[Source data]
=-=-=
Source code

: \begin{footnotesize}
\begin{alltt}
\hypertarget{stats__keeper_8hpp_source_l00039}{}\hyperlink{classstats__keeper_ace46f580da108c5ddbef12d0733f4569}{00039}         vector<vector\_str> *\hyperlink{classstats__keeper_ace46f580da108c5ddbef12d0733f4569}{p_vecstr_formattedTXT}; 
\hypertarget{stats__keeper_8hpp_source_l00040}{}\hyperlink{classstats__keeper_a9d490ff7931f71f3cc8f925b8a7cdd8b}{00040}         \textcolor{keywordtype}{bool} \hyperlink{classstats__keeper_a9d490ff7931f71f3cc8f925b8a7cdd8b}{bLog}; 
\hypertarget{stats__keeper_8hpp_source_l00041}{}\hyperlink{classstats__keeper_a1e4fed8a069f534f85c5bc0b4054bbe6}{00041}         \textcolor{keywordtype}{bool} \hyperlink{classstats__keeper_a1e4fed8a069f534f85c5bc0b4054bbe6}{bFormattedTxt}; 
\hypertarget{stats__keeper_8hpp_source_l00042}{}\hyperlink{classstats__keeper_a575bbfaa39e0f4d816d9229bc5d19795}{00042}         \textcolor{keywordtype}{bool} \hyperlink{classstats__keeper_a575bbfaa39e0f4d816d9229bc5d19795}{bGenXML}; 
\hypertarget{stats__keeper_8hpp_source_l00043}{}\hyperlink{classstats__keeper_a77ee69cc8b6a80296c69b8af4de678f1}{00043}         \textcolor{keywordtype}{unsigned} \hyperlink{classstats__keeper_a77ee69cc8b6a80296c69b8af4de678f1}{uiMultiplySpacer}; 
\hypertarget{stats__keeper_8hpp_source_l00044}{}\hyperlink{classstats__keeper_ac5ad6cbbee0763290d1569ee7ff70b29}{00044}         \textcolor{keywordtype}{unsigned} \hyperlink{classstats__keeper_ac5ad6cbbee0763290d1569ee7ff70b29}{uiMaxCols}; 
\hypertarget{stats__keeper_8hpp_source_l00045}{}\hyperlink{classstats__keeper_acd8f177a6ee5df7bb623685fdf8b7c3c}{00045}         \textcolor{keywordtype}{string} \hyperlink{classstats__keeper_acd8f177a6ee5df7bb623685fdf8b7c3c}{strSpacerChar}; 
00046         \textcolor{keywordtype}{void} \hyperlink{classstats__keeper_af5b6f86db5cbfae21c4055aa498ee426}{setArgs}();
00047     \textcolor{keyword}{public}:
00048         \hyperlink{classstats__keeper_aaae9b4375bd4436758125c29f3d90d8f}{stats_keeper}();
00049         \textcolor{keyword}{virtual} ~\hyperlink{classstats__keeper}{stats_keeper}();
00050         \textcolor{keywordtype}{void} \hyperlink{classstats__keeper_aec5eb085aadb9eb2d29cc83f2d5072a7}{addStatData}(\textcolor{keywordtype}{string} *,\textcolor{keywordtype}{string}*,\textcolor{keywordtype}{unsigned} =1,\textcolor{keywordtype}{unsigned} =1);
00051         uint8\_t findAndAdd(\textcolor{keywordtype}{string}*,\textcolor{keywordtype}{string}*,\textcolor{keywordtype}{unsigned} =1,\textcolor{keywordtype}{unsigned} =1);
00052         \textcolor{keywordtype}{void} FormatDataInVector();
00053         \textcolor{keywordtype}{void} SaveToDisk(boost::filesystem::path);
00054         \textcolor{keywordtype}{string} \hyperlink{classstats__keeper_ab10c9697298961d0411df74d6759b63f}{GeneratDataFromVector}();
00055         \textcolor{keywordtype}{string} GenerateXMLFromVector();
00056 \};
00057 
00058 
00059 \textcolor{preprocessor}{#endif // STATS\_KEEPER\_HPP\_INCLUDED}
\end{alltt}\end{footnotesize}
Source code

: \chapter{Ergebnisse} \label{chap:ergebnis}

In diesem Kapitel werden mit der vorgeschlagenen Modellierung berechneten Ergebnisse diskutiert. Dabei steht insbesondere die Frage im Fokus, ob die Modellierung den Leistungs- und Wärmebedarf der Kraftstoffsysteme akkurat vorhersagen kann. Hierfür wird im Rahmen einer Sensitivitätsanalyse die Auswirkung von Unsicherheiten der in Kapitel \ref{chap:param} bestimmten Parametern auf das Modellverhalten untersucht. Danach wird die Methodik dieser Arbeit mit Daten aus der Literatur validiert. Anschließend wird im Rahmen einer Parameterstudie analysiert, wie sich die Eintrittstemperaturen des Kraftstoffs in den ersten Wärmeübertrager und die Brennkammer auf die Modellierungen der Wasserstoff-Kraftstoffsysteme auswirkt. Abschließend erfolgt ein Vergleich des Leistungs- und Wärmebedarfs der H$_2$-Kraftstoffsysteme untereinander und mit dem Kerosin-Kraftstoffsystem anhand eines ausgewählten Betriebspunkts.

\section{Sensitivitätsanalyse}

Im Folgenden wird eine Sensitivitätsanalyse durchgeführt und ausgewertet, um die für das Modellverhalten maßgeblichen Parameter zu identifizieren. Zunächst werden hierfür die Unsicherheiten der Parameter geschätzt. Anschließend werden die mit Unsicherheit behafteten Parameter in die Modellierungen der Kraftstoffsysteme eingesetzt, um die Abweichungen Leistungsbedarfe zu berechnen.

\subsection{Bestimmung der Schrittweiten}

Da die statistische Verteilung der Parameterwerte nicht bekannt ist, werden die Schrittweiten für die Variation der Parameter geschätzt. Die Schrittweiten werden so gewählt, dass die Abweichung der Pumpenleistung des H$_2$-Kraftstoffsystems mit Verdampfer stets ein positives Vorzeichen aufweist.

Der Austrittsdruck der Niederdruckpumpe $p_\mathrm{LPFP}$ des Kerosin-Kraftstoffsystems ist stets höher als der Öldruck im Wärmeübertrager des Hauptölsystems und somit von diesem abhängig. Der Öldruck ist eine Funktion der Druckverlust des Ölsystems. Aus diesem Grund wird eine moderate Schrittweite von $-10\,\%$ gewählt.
=-=-=
◆ What the task asks: Using the records above, please retype only the run of lines from the line holding "Im Folgenden wird" through the last line, both ends included.

◆ Your solution:
Im Folgenden wird eine Sensitivitätsanalyse durchgeführt und ausgewertet, um die für das Modellverhalten maßgeblichen Parameter zu identifizieren. Zunächst werden hierfür die Unsicherheiten der Parameter geschätzt. Anschließend werden die mit Unsicherheit behafteten Parameter in die Modellierungen der Kraftstoffsysteme eingesetzt, um die Abweichungen Leistungsbedarfe zu berechnen.

\subsection{Bestimmung der Schrittweiten}

Da die statistische Verteilung der Parameterwerte nicht bekannt ist, werden die Schrittweiten für die Variation der Parameter geschätzt. Die Schrittweiten werden so gewählt, dass die Abweichung der Pumpenleistung des H$_2$-Kraftstoffsystems mit Verdampfer stets ein positives Vorzeichen aufweist.

Der Austrittsdruck der Niederdruckpumpe $p_\mathrm{LPFP}$ des Kerosin-Kraftstoffsystems ist stets höher als der Öldruck im Wärmeübertrager des Hauptölsystems und somit von diesem abhängig. Der Öldruck ist eine Funktion der Druckverlust des Ölsystems. Aus diesem Grund wird eine moderate Schrittweite von $-10\,\%$ gewählt.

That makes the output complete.